**Data shown:**

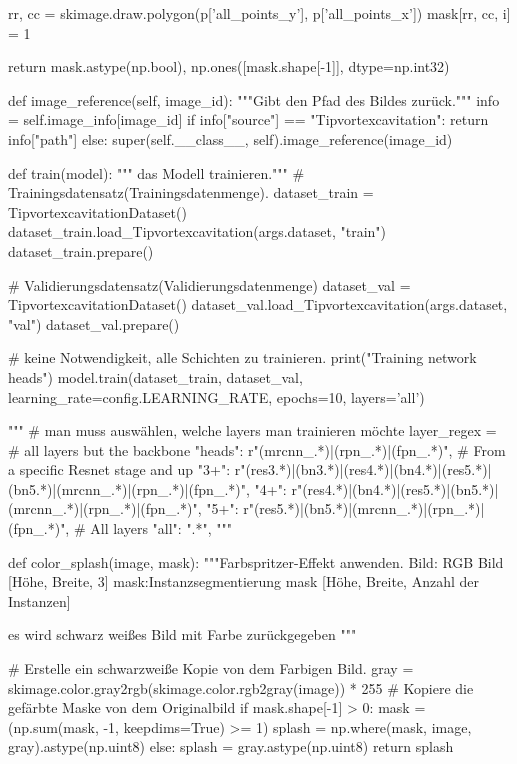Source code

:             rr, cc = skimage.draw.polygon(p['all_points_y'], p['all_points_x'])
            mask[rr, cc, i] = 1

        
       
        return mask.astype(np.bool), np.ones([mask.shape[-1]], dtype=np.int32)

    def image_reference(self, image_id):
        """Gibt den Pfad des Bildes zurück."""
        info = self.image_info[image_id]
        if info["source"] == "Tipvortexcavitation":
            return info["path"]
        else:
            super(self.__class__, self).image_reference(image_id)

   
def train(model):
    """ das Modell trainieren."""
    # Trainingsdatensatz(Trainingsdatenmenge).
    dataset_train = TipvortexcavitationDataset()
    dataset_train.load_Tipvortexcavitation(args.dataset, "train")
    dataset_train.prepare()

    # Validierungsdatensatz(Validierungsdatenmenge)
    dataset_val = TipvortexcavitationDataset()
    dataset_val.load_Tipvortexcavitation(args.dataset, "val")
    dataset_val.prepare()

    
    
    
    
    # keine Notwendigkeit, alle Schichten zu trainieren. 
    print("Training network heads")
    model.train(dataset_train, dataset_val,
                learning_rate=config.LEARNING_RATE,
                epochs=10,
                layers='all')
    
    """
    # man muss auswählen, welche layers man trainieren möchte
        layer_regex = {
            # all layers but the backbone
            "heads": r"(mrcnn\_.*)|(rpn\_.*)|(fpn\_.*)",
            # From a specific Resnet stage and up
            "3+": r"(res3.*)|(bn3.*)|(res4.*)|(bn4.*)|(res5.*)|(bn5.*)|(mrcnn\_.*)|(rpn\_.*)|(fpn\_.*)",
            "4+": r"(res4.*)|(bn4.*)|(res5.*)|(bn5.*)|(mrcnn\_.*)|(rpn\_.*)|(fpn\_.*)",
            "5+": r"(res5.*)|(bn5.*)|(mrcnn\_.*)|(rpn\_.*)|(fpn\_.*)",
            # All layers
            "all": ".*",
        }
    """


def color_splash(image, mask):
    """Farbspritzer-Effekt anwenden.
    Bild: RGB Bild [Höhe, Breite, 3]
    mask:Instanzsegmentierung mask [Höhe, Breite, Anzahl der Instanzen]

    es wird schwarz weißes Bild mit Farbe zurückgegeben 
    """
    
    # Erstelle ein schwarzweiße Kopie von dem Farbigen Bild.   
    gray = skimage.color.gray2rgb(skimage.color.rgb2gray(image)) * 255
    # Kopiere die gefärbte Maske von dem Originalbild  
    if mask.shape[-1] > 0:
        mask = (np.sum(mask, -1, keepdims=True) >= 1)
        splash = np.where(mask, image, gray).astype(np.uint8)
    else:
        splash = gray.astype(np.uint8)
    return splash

==

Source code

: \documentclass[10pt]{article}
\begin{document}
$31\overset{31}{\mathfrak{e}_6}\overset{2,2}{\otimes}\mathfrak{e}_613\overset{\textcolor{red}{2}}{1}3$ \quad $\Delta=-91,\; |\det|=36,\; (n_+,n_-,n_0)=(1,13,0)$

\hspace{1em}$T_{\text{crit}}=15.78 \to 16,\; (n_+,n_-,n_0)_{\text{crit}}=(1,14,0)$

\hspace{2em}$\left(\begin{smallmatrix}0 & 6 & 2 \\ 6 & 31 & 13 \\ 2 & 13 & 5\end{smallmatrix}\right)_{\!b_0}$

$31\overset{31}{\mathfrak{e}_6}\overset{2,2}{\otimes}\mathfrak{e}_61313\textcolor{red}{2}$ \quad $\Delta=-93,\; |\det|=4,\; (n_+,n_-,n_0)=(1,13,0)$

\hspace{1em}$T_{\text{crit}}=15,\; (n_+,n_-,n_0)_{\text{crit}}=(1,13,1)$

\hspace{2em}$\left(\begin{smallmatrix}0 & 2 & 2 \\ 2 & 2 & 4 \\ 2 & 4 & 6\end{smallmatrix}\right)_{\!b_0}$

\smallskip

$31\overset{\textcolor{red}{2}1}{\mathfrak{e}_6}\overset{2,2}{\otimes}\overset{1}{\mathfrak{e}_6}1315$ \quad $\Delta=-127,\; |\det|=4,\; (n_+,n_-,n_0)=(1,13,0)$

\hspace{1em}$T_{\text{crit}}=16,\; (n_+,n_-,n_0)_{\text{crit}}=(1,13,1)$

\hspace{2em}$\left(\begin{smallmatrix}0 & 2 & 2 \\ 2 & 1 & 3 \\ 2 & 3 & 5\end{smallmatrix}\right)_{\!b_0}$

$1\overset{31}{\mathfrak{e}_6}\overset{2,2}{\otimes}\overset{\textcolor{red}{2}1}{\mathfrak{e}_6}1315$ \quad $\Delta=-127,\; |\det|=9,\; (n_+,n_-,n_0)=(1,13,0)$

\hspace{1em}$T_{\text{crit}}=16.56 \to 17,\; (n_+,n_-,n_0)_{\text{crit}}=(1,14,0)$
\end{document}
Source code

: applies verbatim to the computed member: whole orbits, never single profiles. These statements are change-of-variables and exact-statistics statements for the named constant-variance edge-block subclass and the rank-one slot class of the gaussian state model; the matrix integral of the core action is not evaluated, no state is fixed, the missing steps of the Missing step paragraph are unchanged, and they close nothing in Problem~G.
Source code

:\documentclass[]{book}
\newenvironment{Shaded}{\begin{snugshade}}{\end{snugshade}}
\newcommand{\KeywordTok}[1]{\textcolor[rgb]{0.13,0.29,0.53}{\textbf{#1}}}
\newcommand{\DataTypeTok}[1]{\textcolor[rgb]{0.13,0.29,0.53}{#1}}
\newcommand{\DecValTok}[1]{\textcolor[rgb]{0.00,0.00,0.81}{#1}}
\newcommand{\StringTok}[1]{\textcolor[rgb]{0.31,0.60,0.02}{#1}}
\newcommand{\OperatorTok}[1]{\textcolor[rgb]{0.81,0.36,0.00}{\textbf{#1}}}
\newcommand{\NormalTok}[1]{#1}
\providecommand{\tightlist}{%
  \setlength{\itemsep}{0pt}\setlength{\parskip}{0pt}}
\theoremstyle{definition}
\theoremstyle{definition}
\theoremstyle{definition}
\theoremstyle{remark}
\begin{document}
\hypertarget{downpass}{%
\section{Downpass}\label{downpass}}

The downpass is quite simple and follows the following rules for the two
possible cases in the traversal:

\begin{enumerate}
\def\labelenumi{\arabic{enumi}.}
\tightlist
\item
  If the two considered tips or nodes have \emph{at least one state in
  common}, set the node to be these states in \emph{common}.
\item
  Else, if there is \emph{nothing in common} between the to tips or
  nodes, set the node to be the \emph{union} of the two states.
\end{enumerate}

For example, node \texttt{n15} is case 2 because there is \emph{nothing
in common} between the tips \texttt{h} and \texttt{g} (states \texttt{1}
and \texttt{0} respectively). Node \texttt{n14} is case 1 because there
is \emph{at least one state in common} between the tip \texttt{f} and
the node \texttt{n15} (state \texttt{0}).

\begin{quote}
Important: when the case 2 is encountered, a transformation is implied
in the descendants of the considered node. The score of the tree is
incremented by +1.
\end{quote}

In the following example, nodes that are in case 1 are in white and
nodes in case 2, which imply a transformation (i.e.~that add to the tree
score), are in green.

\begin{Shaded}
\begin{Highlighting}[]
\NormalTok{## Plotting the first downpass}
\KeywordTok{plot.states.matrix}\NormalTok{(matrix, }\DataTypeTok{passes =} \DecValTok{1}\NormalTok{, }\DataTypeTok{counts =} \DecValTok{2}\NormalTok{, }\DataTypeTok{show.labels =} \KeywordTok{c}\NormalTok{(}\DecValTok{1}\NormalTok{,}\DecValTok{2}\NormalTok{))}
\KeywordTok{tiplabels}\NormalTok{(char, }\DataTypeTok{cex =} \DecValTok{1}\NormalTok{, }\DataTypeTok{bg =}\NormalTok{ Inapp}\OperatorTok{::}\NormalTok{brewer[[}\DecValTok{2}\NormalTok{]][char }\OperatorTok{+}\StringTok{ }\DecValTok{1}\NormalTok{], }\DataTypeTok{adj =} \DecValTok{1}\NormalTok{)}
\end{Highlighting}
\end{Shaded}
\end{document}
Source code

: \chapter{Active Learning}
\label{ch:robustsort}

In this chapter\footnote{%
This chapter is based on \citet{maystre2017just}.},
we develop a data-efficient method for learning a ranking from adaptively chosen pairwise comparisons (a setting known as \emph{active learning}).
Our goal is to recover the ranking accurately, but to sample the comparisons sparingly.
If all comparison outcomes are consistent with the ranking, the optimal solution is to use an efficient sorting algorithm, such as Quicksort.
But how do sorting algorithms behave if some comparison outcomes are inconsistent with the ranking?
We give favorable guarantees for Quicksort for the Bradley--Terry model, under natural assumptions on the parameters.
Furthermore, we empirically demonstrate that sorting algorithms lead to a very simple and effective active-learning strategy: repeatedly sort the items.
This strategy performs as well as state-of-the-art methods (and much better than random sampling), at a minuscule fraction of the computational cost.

**What to do:**
The response should be the listing above, limited to the lines between the one holding "Our goal is" and the one holding "We give favorable", inclusive, reproduced exactly.

**Response below:**
Our goal is to recover the ranking accurately, but to sample the comparisons sparingly.
If all comparison outcomes are consistent with the ranking, the optimal solution is to use an efficient sorting algorithm, such as Quicksort.
But how do sorting algorithms behave if some comparison outcomes are inconsistent with the ranking?
We give favorable guarantees for Quicksort for the Bradley--Terry model, under natural assumptions on the parameters.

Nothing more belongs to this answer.